Me llamó la atención el contraste entre el vaso de plástico blanco y esta bebida espesa y oscura. Henrique me dio a probar el açaí solo, sin azúcar ni nada –«como me gusta a mí», dijo- y tenía una textura un poco ruda para aquellos de paladar delicado, pero para mí fue increíble, ¡qué maravilla!
A veces los demás le colocan azúcar y tapioca, así que Henrique tomó uno de los vasos dispensadores y, aunque “se le pasó la mano” de azúcar sin querer, para mí quedó insuperable y la tapioca.... wow, qué increíble. La tapioca mezclada (además del hermoso contraste visual, ya que es blanca) le daba diversión a la bebida porque eran pelotitas crujientes infladas de yuca… y yo estaba en otro nivel de felicidad.
Cruzamos la calle y nos asomamos hacia el borde de la misma para ver los barcos flotando ahí mismo en el agua, algunos con colores, de varios pisos. Le dan vida al puerto, ya que a veces llegan atiborrados de gente en hamacas y de mercancía para vender.

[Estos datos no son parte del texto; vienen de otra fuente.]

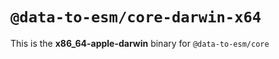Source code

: # `@data-to-esm/core-darwin-x64`

This is the **x86_64-apple-darwin** binary for `@data-to-esm/core`
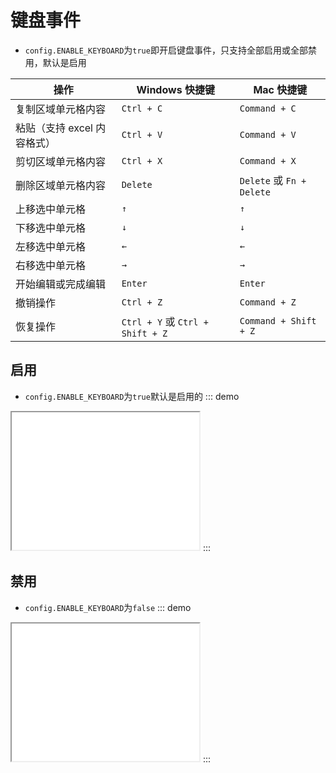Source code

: # 键盘事件

- `config.ENABLE_KEYBOARD`为`true`即开启键盘事件，只支持全部启用或全部禁用，默认是启用

| 操作                          | Windows 快捷键       | Mac 快捷键           |
| ----------------------------- | -------------------- | -------------------- |
| 复制区域单元格内容            | `Ctrl + C`           | `Command + C`        |
| 粘贴（支持 excel 内容格式）    | `Ctrl + V`           | `Command + V`        |
| 剪切区域单元格内容            | `Ctrl + X`           | `Command + X`        |
| 删除区域单元格内容            | `Delete`             | `Delete` 或 `Fn + Delete` |
| 上移选中单元格                 | `↑`                  | `↑`                  |
| 下移选中单元格                 | `↓`                  | `↓`                  |
| 左移选中单元格                 | `←`                  | `←`                  |
| 右移选中单元格                 | `→`                  | `→`                  |
| 开始编辑或完成编辑            | `Enter`              | `Enter`              |
| 撤销操作                      | `Ctrl + Z`           | `Command + Z`        |
| 恢复操作                      | `Ctrl + Y` 或 `Ctrl + Shift + Z` | `Command + Shift + Z` |
## 启用

- `config.ENABLE_KEYBOARD`为`true`默认是启用的
::: demo
<iframe src="/keyboard/enable.html" style="min-height:220px"></iframe>
:::

## 禁用

- `config.ENABLE_KEYBOARD`为`false`
::: demo
<iframe src="/keyboard/disabled.html" style="min-height:220px"></iframe>
:::

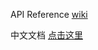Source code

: API Reference [wiki](https://github.com/cointiger/api-docs-en/wiki)

中文文档 [点击这里](https://github.com/cointiger/api-docs/wiki)
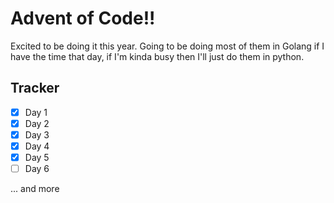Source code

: # Advent of Code!!

Excited to be doing it this year. Going to be doing most of them in Golang if I have the time that day, if I'm kinda busy then I'll just do them in python.

## Tracker
 - [x] Day 1
 - [x] Day 2
 - [x] Day 3
 - [x] Day 4
 - [x] Day 5
 - [ ] Day 6

... and more
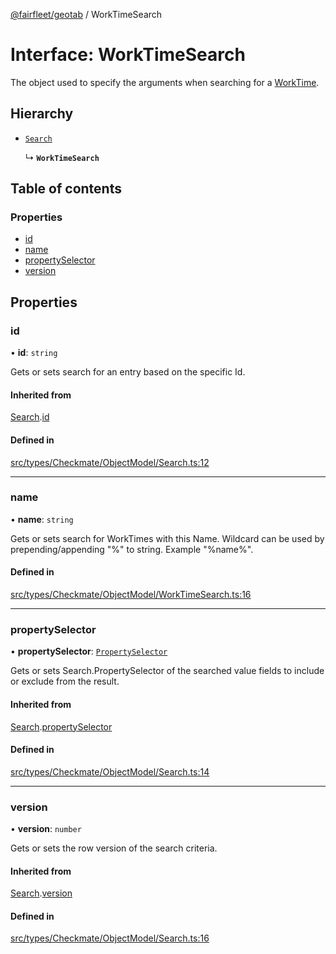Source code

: [@fairfleet/geotab](../README.md) / WorkTimeSearch

# Interface: WorkTimeSearch

The object used to specify the
 arguments when searching for a [WorkTime](WorkTime.md).

## Hierarchy

- [`Search`](Search.md)

  ↳ **`WorkTimeSearch`**

## Table of contents

### Properties

- [id](WorkTimeSearch.md#id)
- [name](WorkTimeSearch.md#name)
- [propertySelector](WorkTimeSearch.md#propertyselector)
- [version](WorkTimeSearch.md#version)

## Properties

### id

• **id**: `string`

Gets or sets search for an entry based on the specific Id.

#### Inherited from

[Search](Search.md).[id](Search.md#id)

#### Defined in

[src/types/Checkmate/ObjectModel/Search.ts:12](https://github.com/fairfleet/geotab/blob/d57d931/src/types/Checkmate/ObjectModel/Search.ts#L12)

___

### name

• **name**: `string`

Gets or sets search for WorkTimes with this Name. Wildcard can be used by prepending/appending "%" to
 string. Example "%name%".

#### Defined in

[src/types/Checkmate/ObjectModel/WorkTimeSearch.ts:16](https://github.com/fairfleet/geotab/blob/d57d931/src/types/Checkmate/ObjectModel/WorkTimeSearch.ts#L16)

___

### propertySelector

• **propertySelector**: [`PropertySelector`](PropertySelector.md)

Gets or sets Search.PropertySelector of the searched value fields to include or exclude from the result.

#### Inherited from

[Search](Search.md).[propertySelector](Search.md#propertyselector)

#### Defined in

[src/types/Checkmate/ObjectModel/Search.ts:14](https://github.com/fairfleet/geotab/blob/d57d931/src/types/Checkmate/ObjectModel/Search.ts#L14)

___

### version

• **version**: `number`

Gets or sets the row version of the search criteria.

#### Inherited from

[Search](Search.md).[version](Search.md#version)

#### Defined in

[src/types/Checkmate/ObjectModel/Search.ts:16](https://github.com/fairfleet/geotab/blob/d57d931/src/types/Checkmate/ObjectModel/Search.ts#L16)
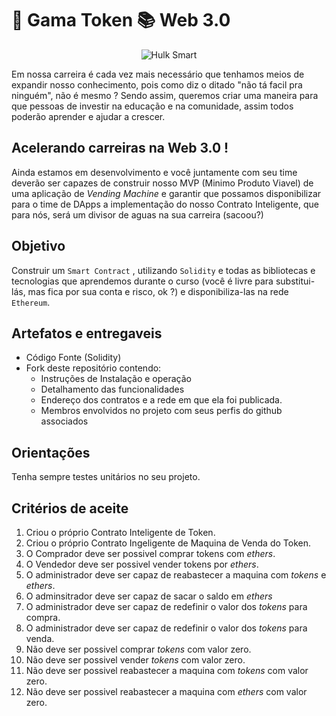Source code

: # 🏦 Gama Token 📚 Web 3.0

<p align="center">
  <img src="https://media.tenor.com/images/63dc70b43a949617fdfa3447868d534d/tenor.gif" alt="Hulk Smart"/>
</p>

Em nossa carreira é cada vez mais necessário que tenhamos meios de expandir nosso conhecimento, pois como diz o ditado "não tá facil pra ninguém", não é mesmo ? Sendo assim, queremos criar uma maneira para que pessoas de investir na educação e na comunidade, assim todos poderão aprender e ajudar a crescer.


## Acelerando carreiras na Web 3.0 !

Ainda estamos em desenvolvimento e você juntamente com seu time deverão ser capazes de construir nosso MVP (Minimo Produto Viavel) de uma aplicação de _Vending Machine_ e garantir que possamos disponibilizar para o time de DApps a implementação do nosso Contrato Inteligente, que para nós, será um divisor de aguas na sua carreira (sacoou?)

## Objetivo
Construir um `Smart Contract` , utilizando `Solidity` e todas as bibliotecas e tecnologias que aprendemos durante o curso (você é livre para substitui-lás, mas fica por sua conta e risco, ok ?) e disponibiliza-las na rede `Ethereum`.


## Artefatos e entregaveis
* Código Fonte (Solidity)
* Fork deste repositório contendo:
    * Instruções de Instalação e operação
    * Detalhamento das funcionalidades
    * Endereço dos contratos e a rede em que ela foi publicada.
    * Membros envolvidos no projeto com seus perfis do github associados


## Orientações
Tenha sempre testes unitários no seu projeto.


## Critérios de aceite 
1. Criou o próprio Contrato Inteligente de Token.
2. Criou o próprio Contrato Ingeligente de Maquina de Venda do Token.
3. O Comprador deve ser possivel comprar tokens com _ethers_.
4. O Vendedor deve ser possivel vender tokens por _ethers_.
5. O administrador deve ser capaz de reabastecer a maquina com _tokens_ e _ethers_.
6. O adminsitrador deve ser capaz de sacar o saldo em _ethers_
7. O administrador deve ser capaz de redefinir o valor dos _tokens_ para compra.
8. O administrador deve ser capaz de redefinir o valor dos _tokens_ para venda.
9. Não deve ser possivel comprar _tokens_ com valor zero.
10. Não deve ser possivel vender _tokens_ com valor zero.
11. Não deve ser possivel reabastecer a maquina com _tokens_ com valor zero.
12. Não deve ser possivel reabastecer a maquina com _ethers_ com valor zero.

Luego nos fuimos recorriendo el centro de la ciudad hasta llegar a una plaza, cuyo piso creaba un efecto visual interesante y justo al lado se encontraba el teatro de Manaus, famoso por su acústica y su techo inspirado en escamas de peces.
Logramos hacer un par de cosas más ya apurados, como ver el estadio con esa arquitectura sobresaliente, porque pronto salía mi próximo vuelo.
Cuando llegamos al aeropuerto, Henrique se despidió con mucho cariño y yo muy agradecida por la atención incomparable que recibí.
Entré por aquella gran puerta de vidrio por la cual había salido el día anterior y, una vez más, continuaba mi viaje sola.
Fueron unos segundos de intriga justo antes de que me entregaran el boleto de abordaje; habían muchas personas despidiéndose con cariño. Quién sabe cuál era la historia detrás de aquellas despedidas amorosas entre parejas, familiares y amigos…
Pasé a un lugar de espera y ahí todos los anuncios eran en portugués; podía entender un 40% y eso me ponía un poquito nerviosa y más cuando ya era la hora de abordaje y veía a los grupos de personas moviéndose de una puerta. Abordamos el avión bastante rápido y despegamos.
La emoción de reencontrarse con un paisaje conocido
Leí un poco más sobre este libro que hablaba de la selva, de cómo te cambia, siendo interrumpida sólo por la azafata cuando traía algún refrigerio.
Apenas vi los ríos con sus meandros por la ventana me emocioné muchísimo, un aire de familiaridad tenían esos paisajes selváticos… ¡y cómo no! Después de tantos viajes que había hecho a la selva con mi familia esto se sentía más que conocido.
Empezamos a descender y empecé a distinguir las palmas y árboles características de esta selva. Mi emoción no podía disimular cuando esta ciudad al lado del río empezaba a acercarse más y más… ¿a dónde iba? ¿Qué me esperaba? Yo no sabía nada, yo sólo sabía que iba.
Aterrizamos rodeados de selva y un aeropuerto muy bonito con grandes letras plateadas me confirmaban que había agarrado el avión correcto (un pequeño nerviosismo que tenía mientras volaba). Llegamos pocas personas y luego de ir al baño estaba mi maleta casi sola dando vueltas en la cinta… ¿cuántos viajes no hemos hecho juntas? Eso se le notaba en sus raspones y marcas, pero siempre fiel a todos mis inventos y aventuras.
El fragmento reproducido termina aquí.